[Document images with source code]
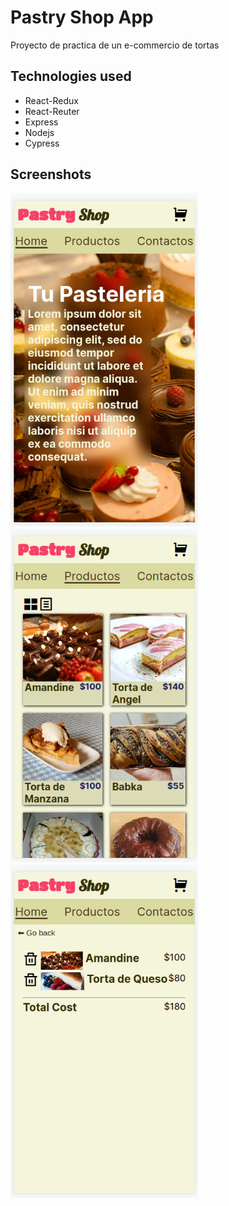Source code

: # Pastry Shop App

Proyecto de practica de un e-commercio de tortas

## Technologies used

- React-Redux
- React-Reuter
- Express
- Nodejs
- Cypress

## Screenshots

<p float="left">
    <img src="./screenshots/screenshot_home.png" width="300">
    <img src="./screenshots/screenshot_productos.png" width="300">
    <img src="./screenshots/screenshot_cart.png" width="300">
</p>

▸ **Task objective**: Extract every line from the one containing "## Screenshots" to the end of the entries, including both of those lines, exactly as given and with nothing added.

▸ **Result**:
## Screenshots

<p float="left">
    <img src="./screenshots/screenshot_home.png" width="300">
    <img src="./screenshots/screenshot_productos.png" width="300">
    <img src="./screenshots/screenshot_cart.png" width="300">
</p>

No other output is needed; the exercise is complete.